- _Your assignment_
Within the records below, how many lines hold the word "which"? Only the number should be returned.

- _Supplied data_
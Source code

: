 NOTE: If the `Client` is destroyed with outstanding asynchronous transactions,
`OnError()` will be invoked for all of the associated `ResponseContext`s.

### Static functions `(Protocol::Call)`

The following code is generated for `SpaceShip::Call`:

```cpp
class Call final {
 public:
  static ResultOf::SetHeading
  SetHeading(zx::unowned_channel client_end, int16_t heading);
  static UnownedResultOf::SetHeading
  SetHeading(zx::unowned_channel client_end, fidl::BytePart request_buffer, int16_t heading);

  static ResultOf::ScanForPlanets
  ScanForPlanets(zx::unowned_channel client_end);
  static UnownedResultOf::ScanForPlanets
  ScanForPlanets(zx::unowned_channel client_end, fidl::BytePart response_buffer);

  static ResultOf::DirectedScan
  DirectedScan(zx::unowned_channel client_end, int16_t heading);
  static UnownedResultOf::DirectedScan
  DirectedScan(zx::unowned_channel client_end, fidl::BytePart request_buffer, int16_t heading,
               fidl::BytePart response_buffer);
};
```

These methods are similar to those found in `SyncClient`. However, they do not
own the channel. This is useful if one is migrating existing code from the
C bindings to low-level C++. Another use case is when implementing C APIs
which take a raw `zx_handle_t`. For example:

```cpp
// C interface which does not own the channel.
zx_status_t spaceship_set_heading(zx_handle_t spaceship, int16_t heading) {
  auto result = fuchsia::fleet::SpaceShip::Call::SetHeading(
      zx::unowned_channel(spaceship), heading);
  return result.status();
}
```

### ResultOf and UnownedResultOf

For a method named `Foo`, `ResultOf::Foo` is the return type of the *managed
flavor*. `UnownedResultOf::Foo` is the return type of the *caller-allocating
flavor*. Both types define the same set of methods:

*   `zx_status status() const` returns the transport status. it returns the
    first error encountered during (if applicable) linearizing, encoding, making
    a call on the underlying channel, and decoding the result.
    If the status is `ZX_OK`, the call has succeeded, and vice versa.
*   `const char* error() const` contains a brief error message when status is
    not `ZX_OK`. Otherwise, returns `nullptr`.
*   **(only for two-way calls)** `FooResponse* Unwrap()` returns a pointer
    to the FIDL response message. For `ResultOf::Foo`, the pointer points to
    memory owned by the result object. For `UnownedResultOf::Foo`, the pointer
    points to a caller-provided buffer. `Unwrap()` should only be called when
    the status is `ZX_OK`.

- _Response_
2